TORRENT, 05/03/2026
A escasos días de que la pólvora y el arte efímero inunden las calles de Torrent, la capital de l’Horta Sur ha decidido que la prevención sea la protagonista de sus fiestas josefinas. En un contexto marcado por la creciente inestabilidad meteorológica, el Ayuntamiento ha presentado una guía de recomendaciones sin precedentes dirigida a las 28 comisiones falleras de la ciudad, estableciendo criterios claros de actuación ante posibles alertas amarillas, naranjas o rojas.
La iniciativa nace de una reunión técnica de seguridad de alto nivel en la que han participado los máximos responsables de la Policía Local, Policía Nacional, Protección Civil y las delegaciones de Fallas y Movilidad. El objetivo es ambicioso: que cada presidente de falla sepa exactamente qué hacer si el tiempo se tuerce, evitando la improvisación en eventos que congregan a miles de personas.
El «semáforo» de la seguridad fallera
La guía, elaborada por la Policía Local de Torrent, segmenta los riesgos según los avisos de la AEMET y el Centro de Coordinación de Emergencias de la Generalitat. El protocolo es taxativo:
-
Alerta Amarilla: Se mantiene la actividad, pero con vigilancia reforzada y comunicación constante entre la Junta Local Fallera (JLF) y las comisiones.
-
Alerta Naranja: El escenario cambia drásticamente. En caso de lluvias, se suspenderán los actos oficiales al aire libre. Si el riesgo es por viento, se ordena el cierre de carpas y la suspensión de actividades en estructuras temporales para evitar siniestros. Ante olas de calor, se restringirán los actos en horas de máxima insolación y se reforzará la asistencia sanitaria.
-
Alerta Roja: Es el nivel de máxima gravedad. Ante este aviso, se paralizará toda actividad, incluyendo la de los interiores de los casales, priorizando el confinamiento seguro y evitando cualquier desplazamiento innecesario por la vía pública.

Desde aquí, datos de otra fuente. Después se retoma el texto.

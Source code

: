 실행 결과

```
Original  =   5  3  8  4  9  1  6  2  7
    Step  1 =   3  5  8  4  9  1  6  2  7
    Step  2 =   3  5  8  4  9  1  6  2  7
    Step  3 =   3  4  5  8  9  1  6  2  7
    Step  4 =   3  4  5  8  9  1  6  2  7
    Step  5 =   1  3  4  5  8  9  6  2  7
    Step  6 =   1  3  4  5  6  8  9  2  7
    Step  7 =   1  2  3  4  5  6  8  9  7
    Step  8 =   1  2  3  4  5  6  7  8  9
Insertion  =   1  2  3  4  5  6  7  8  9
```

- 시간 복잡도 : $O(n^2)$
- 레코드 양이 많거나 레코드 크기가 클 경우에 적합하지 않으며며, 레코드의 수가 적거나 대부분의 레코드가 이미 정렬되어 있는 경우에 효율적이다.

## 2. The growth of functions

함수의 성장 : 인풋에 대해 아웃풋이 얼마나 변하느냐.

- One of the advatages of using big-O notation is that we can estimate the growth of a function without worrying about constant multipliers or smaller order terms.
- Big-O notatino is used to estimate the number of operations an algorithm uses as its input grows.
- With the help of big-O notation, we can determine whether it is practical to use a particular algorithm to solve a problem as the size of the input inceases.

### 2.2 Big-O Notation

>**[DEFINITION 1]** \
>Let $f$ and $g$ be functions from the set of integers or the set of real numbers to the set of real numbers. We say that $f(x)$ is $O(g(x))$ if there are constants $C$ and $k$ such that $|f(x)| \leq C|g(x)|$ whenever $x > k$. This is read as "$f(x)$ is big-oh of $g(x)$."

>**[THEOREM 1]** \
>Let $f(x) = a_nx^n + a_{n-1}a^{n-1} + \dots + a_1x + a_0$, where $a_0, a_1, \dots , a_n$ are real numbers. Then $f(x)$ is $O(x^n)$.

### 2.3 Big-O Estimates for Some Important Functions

La sombra de la DANA y el factor viento
La memoria colectiva de la Comunitat Valenciana, marcada por la trágica DANA de octubre de 2024, ha sido el motor de este endurecimiento de los protocolos. «Las alertas meteorológicas han venido para quedarse», insisten desde el consistorio, subrayando que la seguridad pública debe prevalecer sobre la tradición.
Uno de los puntos críticos del documento es la noche de la Cremà. El Consorcio Provincial de Bomberos ha entregado instrucciones específicas para este momento, donde el viento es el enemigo principal. Los presidentes de las fallas han sido instruidos sobre cómo actuar si las rachas superan los límites de seguridad, garantizando que el fuego no se convierta en un peligro para los edificios colindantes.
Responsabilidad y coordinación
El concejal de Fallas, Aitor Sánchez, ha destacado que, aunque el deseo es no tener que aplicar estas medidas, la preparación es fundamental. «Dotar a los presidentes de criterios objetivos refuerza la seguridad colectiva. La responsabilidad última en cada comisión es enorme, y esta guía es su mejor herramienta», señaló tras la reunión.
Con esta hoja de ruta, Torrent no solo calienta motores para su semana grande, sino que se posiciona como un referente en la gestión de eventos multitudinarios bajo condiciones climáticas adversas, asegurando que la única preocupación de los falleros sea, un año más, disfrutar de la fiesta.